Source texts of formatted documents
=== Begin Enclosure ===

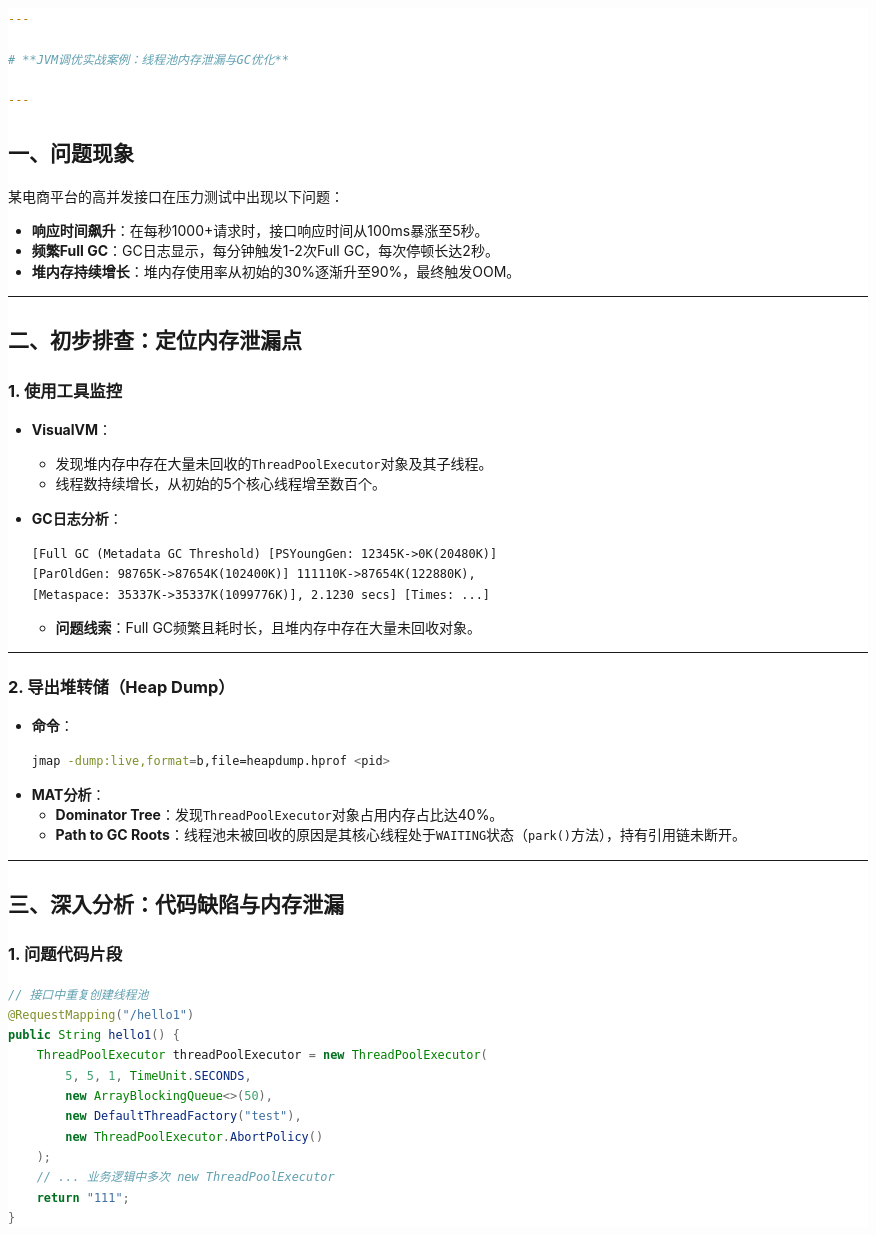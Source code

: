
 ```yaml
---

# **JVM调优实战案例：线程池内存泄漏与GC优化**

---
```


## **一、问题现象**
某电商平台的高并发接口在压力测试中出现以下问题：  
- **响应时间飙升**：在每秒1000+请求时，接口响应时间从100ms暴涨至5秒。  
- **频繁Full GC**：GC日志显示，每分钟触发1-2次Full GC，每次停顿长达2秒。  
- **堆内存持续增长**：堆内存使用率从初始的30%逐渐升至90%，最终触发OOM。  

---

## **二、初步排查：定位内存泄漏点**
### **1. 使用工具监控**
- **VisualVM**：  
  - 发现堆内存中存在大量未回收的`ThreadPoolExecutor`对象及其子线程。  
  - 线程数持续增长，从初始的5个核心线程增至数百个。  

- **GC日志分析**：  
  ```text
  [Full GC (Metadata GC Threshold) [PSYoungGen: 12345K->0K(20480K)] 
  [ParOldGen: 98765K->87654K(102400K)] 111110K->87654K(122880K), 
  [Metaspace: 35337K->35337K(1099776K)], 2.1230 secs] [Times: ...]
  ```  
  - **问题线索**：Full GC频繁且耗时长，且堆内存中存在大量未回收对象。  

---

### **2. 导出堆转储（Heap Dump）**
- **命令**：  
  ```bash
  jmap -dump:live,format=b,file=heapdump.hprof <pid>
  ```  
- **MAT分析**：  
  - **Dominator Tree**：发现`ThreadPoolExecutor`对象占用内存占比达40%。  
  - **Path to GC Roots**：线程池未被回收的原因是其核心线程处于`WAITING`状态（`park()`方法），持有引用链未断开。  

---

## **三、深入分析：代码缺陷与内存泄漏**
### **1. 问题代码片段**
```java
// 接口中重复创建线程池
@RequestMapping("/hello1")
public String hello1() {
    ThreadPoolExecutor threadPoolExecutor = new ThreadPoolExecutor(
        5, 5, 1, TimeUnit.SECONDS,
        new ArrayBlockingQueue<>(50),
        new DefaultThreadFactory("test"),
        new ThreadPoolExecutor.AbortPolicy()
    );
    // ... 业务逻辑中多次 new ThreadPoolExecutor
    return "111";
}
```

=== End Enclosure ===

• _TASK OBJECTIVE_
From the entries above, copy out every line where the string "ThreadPoolExecutor" appears.

• _RESULT BELOW_
  - 发现堆内存中存在大量未回收的`ThreadPoolExecutor`对象及其子线程。  
  - **Dominator Tree**：发现`ThreadPoolExecutor`对象占用内存占比达40%。  
    ThreadPoolExecutor threadPoolExecutor = new ThreadPoolExecutor(
        new ThreadPoolExecutor.AbortPolicy()
    // ... 业务逻辑中多次 new ThreadPoolExecutor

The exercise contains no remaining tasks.